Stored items

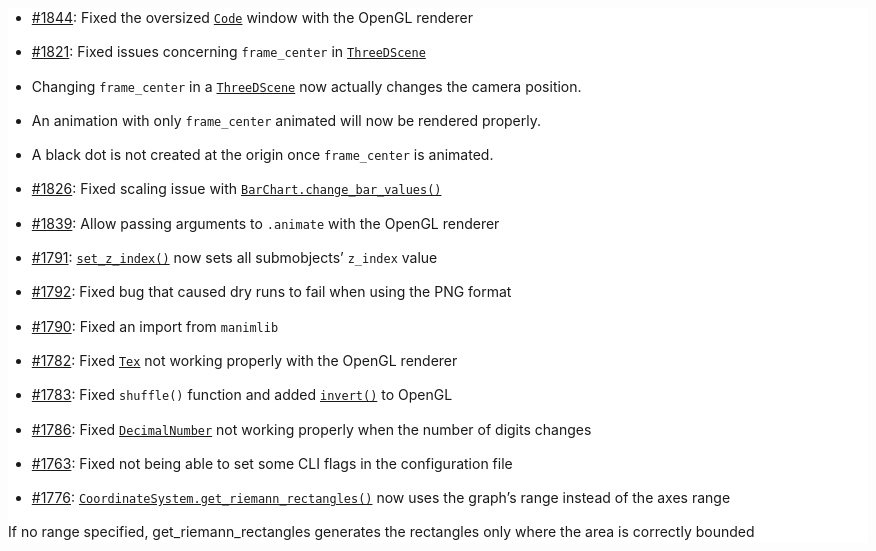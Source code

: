 
- [#1844](https://github.com/ManimCommunity/manim/pull/1844): Fixed the oversized [`Code`](https://docs.manim.community/en/stable/reference/manim.mobject.text.code_mobject.Code.html#manim.mobject.text.code_mobject.Code "manim.mobject.text.code_mobject.Code") window with the OpenGL renderer

- [#1821](https://github.com/ManimCommunity/manim/pull/1821): Fixed issues concerning `frame_center` in [`ThreeDScene`](https://docs.manim.community/en/stable/reference/manim.scene.three_d_scene.ThreeDScene.html#manim.scene.three_d_scene.ThreeDScene "manim.scene.three_d_scene.ThreeDScene")

- Changing `frame_center` in a [`ThreeDScene`](https://docs.manim.community/en/stable/reference/manim.scene.three_d_scene.ThreeDScene.html#manim.scene.three_d_scene.ThreeDScene "manim.scene.three_d_scene.ThreeDScene") now actually changes the camera position.

- An animation with only `frame_center` animated will now be rendered properly.

- A black dot is not created at the origin once `frame_center` is animated.


- [#1826](https://github.com/ManimCommunity/manim/pull/1826): Fixed scaling issue with [`BarChart.change_bar_values()`](https://docs.manim.community/en/stable/reference/manim.mobject.graphing.probability.BarChart.html#manim.mobject.graphing.probability.BarChart.change_bar_values "manim.mobject.graphing.probability.BarChart.change_bar_values")

- [#1839](https://github.com/ManimCommunity/manim/pull/1839): Allow passing arguments to `.animate` with the OpenGL renderer

- [#1791](https://github.com/ManimCommunity/manim/pull/1791): [`set_z_index()`](https://docs.manim.community/en/stable/reference/manim.mobject.mobject.Mobject.html#manim.mobject.mobject.Mobject.set_z_index "manim.mobject.mobject.Mobject.set_z_index") now sets all submobjects’ `z_index` value

- [#1792](https://github.com/ManimCommunity/manim/pull/1792): Fixed bug that caused dry runs to fail when using the PNG format

- [#1790](https://github.com/ManimCommunity/manim/pull/1790): Fixed an import from `manimlib`

- [#1782](https://github.com/ManimCommunity/manim/pull/1782): Fixed [`Tex`](https://docs.manim.community/en/stable/reference/manim.mobject.text.tex_mobject.Tex.html#manim.mobject.text.tex_mobject.Tex "manim.mobject.text.tex_mobject.Tex") not working properly with the OpenGL renderer

- [#1783](https://github.com/ManimCommunity/manim/pull/1783): Fixed `shuffle()` function and added [`invert()`](https://docs.manim.community/en/stable/reference/manim.mobject.mobject.Mobject.html#manim.mobject.mobject.Mobject.invert "manim.mobject.mobject.Mobject.invert") to OpenGL

- [#1786](https://github.com/ManimCommunity/manim/pull/1786): Fixed [`DecimalNumber`](https://docs.manim.community/en/stable/reference/manim.mobject.text.numbers.DecimalNumber.html#manim.mobject.text.numbers.DecimalNumber "manim.mobject.text.numbers.DecimalNumber") not working properly when the number of digits changes

- [#1763](https://github.com/ManimCommunity/manim/pull/1763): Fixed not being able to set some CLI flags in the configuration file

- [#1776](https://github.com/ManimCommunity/manim/pull/1776): [`CoordinateSystem.get_riemann_rectangles()`](https://docs.manim.community/en/stable/reference/manim.mobject.graphing.coordinate_systems.CoordinateSystem.html#manim.mobject.graphing.coordinate_systems.CoordinateSystem.get_riemann_rectangles "manim.mobject.graphing.coordinate_systems.CoordinateSystem.get_riemann_rectangles") now uses the graph’s range instead of the axes range

If no range specified, get\_riemann\_rectangles generates the rectangles only where the area is correctly bounded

→ **Task objective**
Without any pictures, output the entries above exactly as they appear.

→ **Your solution**
Source code

: 
- [#1844](https://github.com/ManimCommunity/manim/pull/1844): Fixed the oversized [`Code`](https://docs.manim.community/en/stable/reference/manim.mobject.text.code_mobject.Code.html#manim.mobject.text.code_mobject.Code "manim.mobject.text.code_mobject.Code") window with the OpenGL renderer

- [#1821](https://github.com/ManimCommunity/manim/pull/1821): Fixed issues concerning `frame_center` in [`ThreeDScene`](https://docs.manim.community/en/stable/reference/manim.scene.three_d_scene.ThreeDScene.html#manim.scene.three_d_scene.ThreeDScene "manim.scene.three_d_scene.ThreeDScene")

- Changing `frame_center` in a [`ThreeDScene`](https://docs.manim.community/en/stable/reference/manim.scene.three_d_scene.ThreeDScene.html#manim.scene.three_d_scene.ThreeDScene "manim.scene.three_d_scene.ThreeDScene") now actually changes the camera position.

- An animation with only `frame_center` animated will now be rendered properly.

- A black dot is not created at the origin once `frame_center` is animated.


- [#1826](https://github.com/ManimCommunity/manim/pull/1826): Fixed scaling issue with [`BarChart.change_bar_values()`](https://docs.manim.community/en/stable/reference/manim.mobject.graphing.probability.BarChart.html#manim.mobject.graphing.probability.BarChart.change_bar_values "manim.mobject.graphing.probability.BarChart.change_bar_values")

- [#1839](https://github.com/ManimCommunity/manim/pull/1839): Allow passing arguments to `.animate` with the OpenGL renderer

- [#1791](https://github.com/ManimCommunity/manim/pull/1791): [`set_z_index()`](https://docs.manim.community/en/stable/reference/manim.mobject.mobject.Mobject.html#manim.mobject.mobject.Mobject.set_z_index "manim.mobject.mobject.Mobject.set_z_index") now sets all submobjects’ `z_index` value

- [#1792](https://github.com/ManimCommunity/manim/pull/1792): Fixed bug that caused dry runs to fail when using the PNG format

- [#1790](https://github.com/ManimCommunity/manim/pull/1790): Fixed an import from `manimlib`

- [#1782](https://github.com/ManimCommunity/manim/pull/1782): Fixed [`Tex`](https://docs.manim.community/en/stable/reference/manim.mobject.text.tex_mobject.Tex.html#manim.mobject.text.tex_mobject.Tex "manim.mobject.text.tex_mobject.Tex") not working properly with the OpenGL renderer

- [#1783](https://github.com/ManimCommunity/manim/pull/1783): Fixed `shuffle()` function and added [`invert()`](https://docs.manim.community/en/stable/reference/manim.mobject.mobject.Mobject.html#manim.mobject.mobject.Mobject.invert "manim.mobject.mobject.Mobject.invert") to OpenGL

- [#1786](https://github.com/ManimCommunity/manim/pull/1786): Fixed [`DecimalNumber`](https://docs.manim.community/en/stable/reference/manim.mobject.text.numbers.DecimalNumber.html#manim.mobject.text.numbers.DecimalNumber "manim.mobject.text.numbers.DecimalNumber") not working properly when the number of digits changes

- [#1763](https://github.com/ManimCommunity/manim/pull/1763): Fixed not being able to set some CLI flags in the configuration file

- [#1776](https://github.com/ManimCommunity/manim/pull/1776): [`CoordinateSystem.get_riemann_rectangles()`](https://docs.manim.community/en/stable/reference/manim.mobject.graphing.coordinate_systems.CoordinateSystem.html#manim.mobject.graphing.coordinate_systems.CoordinateSystem.get_riemann_rectangles "manim.mobject.graphing.coordinate_systems.CoordinateSystem.get_riemann_rectangles") now uses the graph’s range instead of the axes range

If no range specified, get\_riemann\_rectangles generates the rectangles only where the area is correctly bounded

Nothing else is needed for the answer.